> [What needs to be done]:
Pictures must be kept out of the copy. Every entry is to be duplicated exactly.

> [Recorded information]:
========================================================================

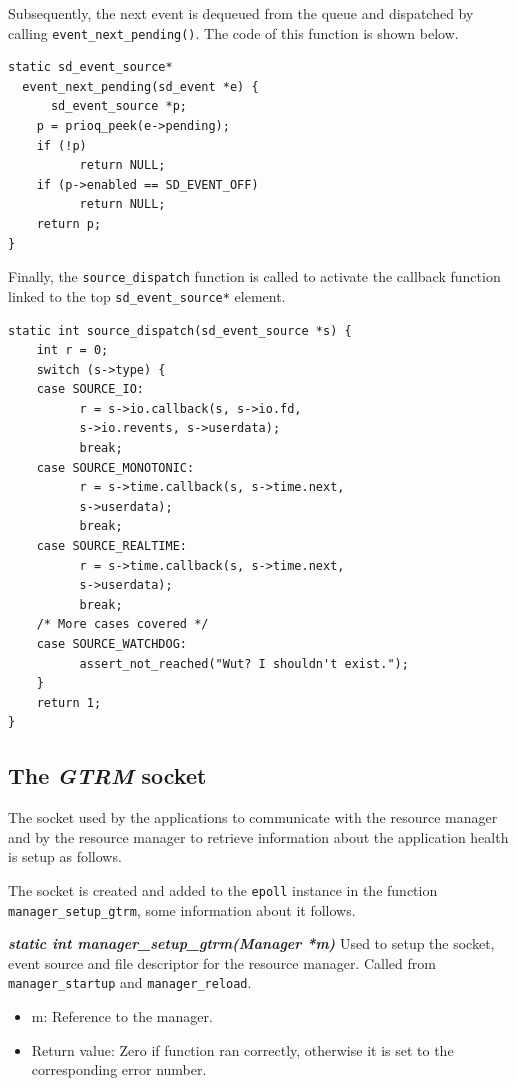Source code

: \documentclass[nobiblatex]{LTHthesis}
\begin{document}
Subsequently, the next event is dequeued from the queue and dispatched by
calling \texttt{event\_next\_pending()}. The code of this function is
shown below.
\begin{lstlisting}
static sd_event_source* 
  event_next_pending(sd_event *e) {
	  sd_event_source *p;
  	p = prioq_peek(e->pending);
  	if (!p)
  		  return NULL;
  	if (p->enabled == SD_EVENT_OFF)
  		  return NULL;
  	return p;
}
\end{lstlisting}
Finally, the \texttt{source\_dispatch} function is called to activate 
the callback function linked to the top \texttt{sd\_event\_source*} 
element.
\begin{lstlisting}
static int source_dispatch(sd_event_source *s) {
	int r = 0;
	switch (s->type) {
  	case SOURCE_IO:
  		  r = s->io.callback(s, s->io.fd, 
          s->io.revents, s->userdata);
  		  break;
  	case SOURCE_MONOTONIC:
  		  r = s->time.callback(s, s->time.next, 
          s->userdata);
  		  break;
  	case SOURCE_REALTIME:
  		  r = s->time.callback(s, s->time.next, 
          s->userdata);
  		  break;
  	/* More cases covered */
  	case SOURCE_WATCHDOG:
  		  assert_not_reached("Wut? I shouldn't exist.");
	}
	return 1;
}
\end{lstlisting}

\subsection{The \emph{GTRM} socket}

The socket used by the applications to communicate with the resource
manager and by the resource manager to retrieve information about the
application health is setup as follows.

The socket is created and added to the \texttt{epoll} instance in the
function \texttt{manager\_setup\_gtrm}, some information about it
follows.

\begin{framed}
	\begin{flushleft}
		\textbf{\emph{{static int manager\_setup\_gtrm(Manager *m)}}} 
    \newline
		Used to setup the socket, event source and file descriptor for the
    resource manager. Called from \texttt{manager\_startup} and 
    \texttt{manager\_reload}.
		\begin{itemize}
		\item m: Reference to the manager.
		\item Return value: Zero if function ran correctly, otherwise it is 
      set to the corresponding error number.
		\end{itemize}
	\end{flushleft}	
\end{framed}
\end{document}
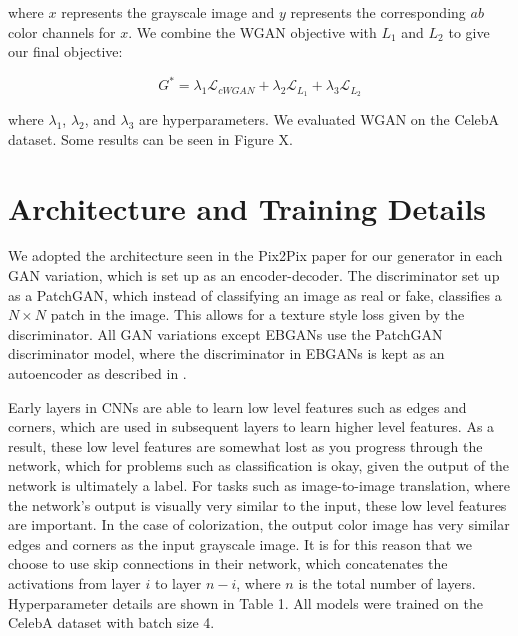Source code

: \documentclass[10pt]{article}
\begin{document}
\noindent where $x$ represents the grayscale image and $y$ represents the corresponding
$ab$ color channels for $x$. We combine the WGAN objective with $L_1$ and $L_2$ to give our final objective:

\[ G^* = \lambda_1 \mathcal{L}_{cWGAN} + \lambda_2 \mathcal{L}_{L_1} + \lambda_3 \mathcal{L}_{L_2} \]

\noindent where $\lambda_1$, $\lambda_2$, and $\lambda_3$ are hyperparameters. We evaluated WGAN on
the CelebA dataset. Some results can be seen in Figure X. 

\section{Architecture and Training Details}
We adopted the architecture seen in the Pix2Pix paper \cite{isola2016image} for our generator in each GAN variation, which is set up as an encoder-decoder. The 
discriminator set up as a PatchGAN, which instead of classifying an image as real or fake, classifies a $N \times N$ patch in the image. This allows for a texture style loss given
by the discriminator. All GAN variations except EBGANs use the PatchGAN discriminator model, where the discriminator in EBGANs is kept as an autoencoder as described in \cite{zhao2016energy}.

Early layers in CNNs are able to learn low level features such as edges and corners, which are used in subsequent layers to learn higher level features. As a result, these low level features are
somewhat lost as you progress through the network, which for problems such as classification is okay, given the output of the network is ultimately a label. For tasks such as
image-to-image translation, where the network's output is visually very similar to the input, these low level features are important. In the case of colorization, the
output color image has very similar edges and corners as the input grayscale image. It is for this reason that we choose to use skip connections in their network, which concatenates the
activations from layer $i$ to layer $n-i$, where $n$ is the total number of layers. Hyperparameter details are shown in Table 1. All models were trained on the CelebA dataset with batch size 4.
\end{document}

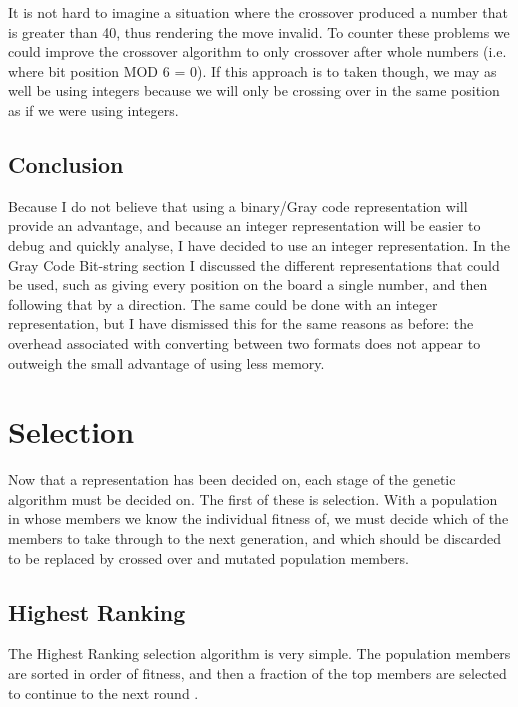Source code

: \documentclass[]{report}
\begin{document}
It is not hard to imagine a situation where the crossover produced a number that is greater than 40, thus rendering the move invalid. To counter these problems we could improve the crossover algorithm to only crossover after whole numbers (i.e. where bit position MOD 6 = 0). If this approach is to taken though, we may as well be using integers because we will only be crossing over in the same position as if we were using integers. \\

\subsection{Conclusion}

Because I do not believe that using a binary/Gray code representation will provide an advantage, and because an integer representation will be easier to debug and quickly analyse, I have decided to use an integer representation. In the Gray Code Bit-string section I discussed the different representations that could be used, such as giving every position on the board a single number, and then following that by a direction. The same could be done with an integer representation, but I have dismissed this for the same reasons as before: the overhead associated with converting between two formats does not appear to outweigh the small advantage of using less memory. \\

\section{Selection}
Now that a representation has been decided on, each stage of the genetic algorithm must be decided on. The first of these is selection. With a population in whose members we know the individual fitness of, we must decide which of the members to take through to the next generation, and which should be discarded to be replaced by crossed over and mutated population members.

\subsection{Highest Ranking}

The Highest Ranking selection algorithm is very simple. The population members are sorted in order of fitness, and then a fraction of the top members are selected to continue to the next round \cite{ECIntro, MitchelGA}. \\
\end{document}
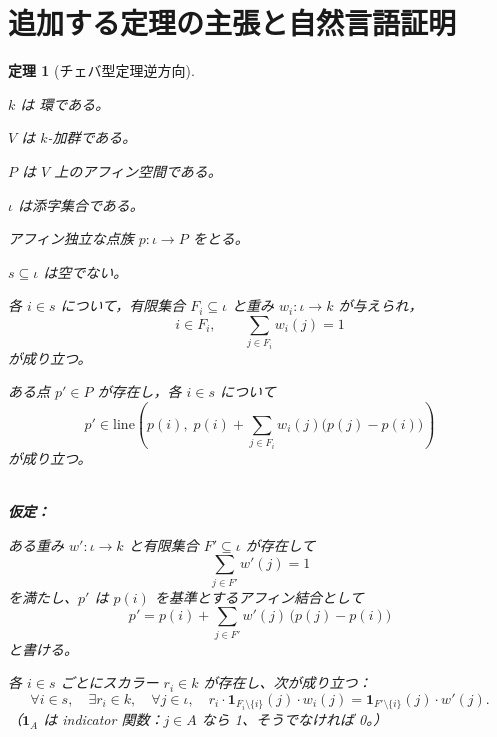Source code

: \documentclass[a4paper,12pt]{bxjsbook}
\theoremstyle{theorem}
\newtheorem{theorem}{定理}[chapter]
\begin{document}
    \section{追加する定理の主張と自然言語証明}

    \begin{theorem}[チェバ型定理逆方向]
        \begin{theoremenumerate}[label=(P\arabic*), leftmargin=4em, topsep=2pt, partopsep=0pt,itemsep=0pt, parsep=0pt]
            \item $k$ は 環である。
            \item $V$ は $k$-加群である。
            \item $P$ は $V$ 上のアフィン空間である。
            \item $\iota$ は添字集合である。
            \item アフィン独立な点族 $p : \iota \to P$ をとる。
            \item $s \subseteq \iota$ は空でない。
            \item 各 $i\in s$ について，有限集合 $F_i\subseteq \iota$ と重み $w_i:\iota\to k$ が与えられ，
            \[
            i\in F_i,\qquad \sum_{j\in F_i} w_i(j)=1
            \]
            が成り立つ。
            \item ある点 $p'\in P$ が存在し，各 $i\in s$ について
            \[
            p' \in \mathrm{line}\!\left(
            p(i),\;
            p(i)+\sum_{j\in F_i} w_i(j)\bigl(p(j)-p(i)\bigr)
            \right)
            \]
            が成り立つ。
        \end{theoremenumerate}

        \noindent\textbf{\\仮定：}\par
        \begin{theoremenumerate}[label=(A\arabic*), leftmargin=4em, topsep=2pt, partopsep=0pt, itemsep=0pt, parsep=0pt]
            \item ある重み $w' : \iota \to k$ と有限集合 $F' \subseteq \iota$ が存在して
            \[
            \sum_{j \in F'} w'(j) = 1
            \]
            を満たし、$p'$ は $p(i)$ を基準とするアフィン結合として
            \[
            p' = p(i) + \sum_{j \in F'} w'(j)\,\bigl(p(j) - p(i)\bigr)
            \]
            と書ける。
            \item 各 $i \in s$ ごとにスカラー $r_i \in k$ が存在し、次が成り立つ：
            \[
            \forall i \in s, \quad \exists r_i \in k, \quad \forall j \in \iota, \quad r_i \cdot \mathbf{1}_{F_i \setminus \{i\}}(j) \cdot w_i(j) = \mathbf{1}_{F' \setminus \{i\}}(j) \cdot w'(j).
            \]
            （$\mathbf{1}_A$ は indicator 関数：$j \in A$ なら 1、そうでなければ 0。）
        \end{theoremenumerate}


\end{theorem}
\end{document}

========================================================================

> [Output]:
Source code

: \documentclass[nobiblatex]{LTHthesis}
\begin{document}
Subsequently, the next event is dequeued from the queue and dispatched by
calling \texttt{event\_next\_pending()}. The code of this function is
shown below.
\begin{lstlisting}
static sd_event_source* 
  event_next_pending(sd_event *e) {
	  sd_event_source *p;
  	p = prioq_peek(e->pending);
  	if (!p)
  		  return NULL;
  	if (p->enabled == SD_EVENT_OFF)
  		  return NULL;
  	return p;
}
\end{lstlisting}
Finally, the \texttt{source\_dispatch} function is called to activate 
the callback function linked to the top \texttt{sd\_event\_source*} 
element.
\begin{lstlisting}
static int source_dispatch(sd_event_source *s) {
	int r = 0;
	switch (s->type) {
  	case SOURCE_IO:
  		  r = s->io.callback(s, s->io.fd, 
          s->io.revents, s->userdata);
  		  break;
  	case SOURCE_MONOTONIC:
  		  r = s->time.callback(s, s->time.next, 
          s->userdata);
  		  break;
  	case SOURCE_REALTIME:
  		  r = s->time.callback(s, s->time.next, 
          s->userdata);
  		  break;
  	/* More cases covered */
  	case SOURCE_WATCHDOG:
  		  assert_not_reached("Wut? I shouldn't exist.");
	}
	return 1;
}
\end{lstlisting}

\subsection{The \emph{GTRM} socket}

The socket used by the applications to communicate with the resource
manager and by the resource manager to retrieve information about the
application health is setup as follows.

The socket is created and added to the \texttt{epoll} instance in the
function \texttt{manager\_setup\_gtrm}, some information about it
follows.

\begin{framed}
	\begin{flushleft}
		\textbf{\emph{{static int manager\_setup\_gtrm(Manager *m)}}} 
    \newline
		Used to setup the socket, event source and file descriptor for the
    resource manager. Called from \texttt{manager\_startup} and 
    \texttt{manager\_reload}.
		\begin{itemize}
		\item m: Reference to the manager.
		\item Return value: Zero if function ran correctly, otherwise it is 
      set to the corresponding error number.
		\end{itemize}
	\end{flushleft}	
\end{framed}
\end{document}
Source code

: \documentclass[10pt]{article}
\begin{document}
\noindent where $x$ represents the grayscale image and $y$ represents the corresponding
$ab$ color channels for $x$. We combine the WGAN objective with $L_1$ and $L_2$ to give our final objective:

\[ G^* = \lambda_1 \mathcal{L}_{cWGAN} + \lambda_2 \mathcal{L}_{L_1} + \lambda_3 \mathcal{L}_{L_2} \]

\noindent where $\lambda_1$, $\lambda_2$, and $\lambda_3$ are hyperparameters. We evaluated WGAN on
the CelebA dataset. Some results can be seen in Figure X. 

\section{Architecture and Training Details}
We adopted the architecture seen in the Pix2Pix paper \cite{isola2016image} for our generator in each GAN variation, which is set up as an encoder-decoder. The 
discriminator set up as a PatchGAN, which instead of classifying an image as real or fake, classifies a $N \times N$ patch in the image. This allows for a texture style loss given
by the discriminator. All GAN variations except EBGANs use the PatchGAN discriminator model, where the discriminator in EBGANs is kept as an autoencoder as described in \cite{zhao2016energy}.

Early layers in CNNs are able to learn low level features such as edges and corners, which are used in subsequent layers to learn higher level features. As a result, these low level features are
somewhat lost as you progress through the network, which for problems such as classification is okay, given the output of the network is ultimately a label. For tasks such as
image-to-image translation, where the network's output is visually very similar to the input, these low level features are important. In the case of colorization, the
output color image has very similar edges and corners as the input grayscale image. It is for this reason that we choose to use skip connections in their network, which concatenates the
activations from layer $i$ to layer $n-i$, where $n$ is the total number of layers. Hyperparameter details are shown in Table 1. All models were trained on the CelebA dataset with batch size 4.
\end{document}

Source code

: \documentclass[]{report}
\begin{document}
It is not hard to imagine a situation where the crossover produced a number that is greater than 40, thus rendering the move invalid. To counter these problems we could improve the crossover algorithm to only crossover after whole numbers (i.e. where bit position MOD 6 = 0). If this approach is to taken though, we may as well be using integers because we will only be crossing over in the same position as if we were using integers. \\

\subsection{Conclusion}

Because I do not believe that using a binary/Gray code representation will provide an advantage, and because an integer representation will be easier to debug and quickly analyse, I have decided to use an integer representation. In the Gray Code Bit-string section I discussed the different representations that could be used, such as giving every position on the board a single number, and then following that by a direction. The same could be done with an integer representation, but I have dismissed this for the same reasons as before: the overhead associated with converting between two formats does not appear to outweigh the small advantage of using less memory. \\

\section{Selection}
Now that a representation has been decided on, each stage of the genetic algorithm must be decided on. The first of these is selection. With a population in whose members we know the individual fitness of, we must decide which of the members to take through to the next generation, and which should be discarded to be replaced by crossed over and mutated population members.

\subsection{Highest Ranking}

The Highest Ranking selection algorithm is very simple. The population members are sorted in order of fitness, and then a fraction of the top members are selected to continue to the next round \cite{ECIntro, MitchelGA}. \\
\end{document}
Source code

: \documentclass[a4paper,12pt]{bxjsbook}
\theoremstyle{theorem}
\newtheorem{theorem}{定理}[chapter]
\begin{document}
    \section{追加する定理の主張と自然言語証明}

    \begin{theorem}[チェバ型定理逆方向]
        \begin{theoremenumerate}[label=(P\arabic*), leftmargin=4em, topsep=2pt, partopsep=0pt,itemsep=0pt, parsep=0pt]
            \item $k$ は 環である。
            \item $V$ は $k$-加群である。
            \item $P$ は $V$ 上のアフィン空間である。
            \item $\iota$ は添字集合である。
            \item アフィン独立な点族 $p : \iota \to P$ をとる。
            \item $s \subseteq \iota$ は空でない。
            \item 各 $i\in s$ について，有限集合 $F_i\subseteq \iota$ と重み $w_i:\iota\to k$ が与えられ，
            \[
            i\in F_i,\qquad \sum_{j\in F_i} w_i(j)=1
            \]
            が成り立つ。
            \item ある点 $p'\in P$ が存在し，各 $i\in s$ について
            \[
            p' \in \mathrm{line}\!\left(
            p(i),\;
            p(i)+\sum_{j\in F_i} w_i(j)\bigl(p(j)-p(i)\bigr)
            \right)
            \]
            が成り立つ。
        \end{theoremenumerate}

        \noindent\textbf{\\仮定：}\par
        \begin{theoremenumerate}[label=(A\arabic*), leftmargin=4em, topsep=2pt, partopsep=0pt, itemsep=0pt, parsep=0pt]
            \item ある重み $w' : \iota \to k$ と有限集合 $F' \subseteq \iota$ が存在して
            \[
            \sum_{j \in F'} w'(j) = 1
            \]
            を満たし、$p'$ は $p(i)$ を基準とするアフィン結合として
            \[
            p' = p(i) + \sum_{j \in F'} w'(j)\,\bigl(p(j) - p(i)\bigr)
            \]
            と書ける。
            \item 各 $i \in s$ ごとにスカラー $r_i \in k$ が存在し、次が成り立つ：
            \[
            \forall i \in s, \quad \exists r_i \in k, \quad \forall j \in \iota, \quad r_i \cdot \mathbf{1}_{F_i \setminus \{i\}}(j) \cdot w_i(j) = \mathbf{1}_{F' \setminus \{i\}}(j) \cdot w'(j).
            \]
            （$\mathbf{1}_A$ は indicator 関数：$j \in A$ なら 1、そうでなければ 0。）
        \end{theoremenumerate}


\end{theorem}
\end{document}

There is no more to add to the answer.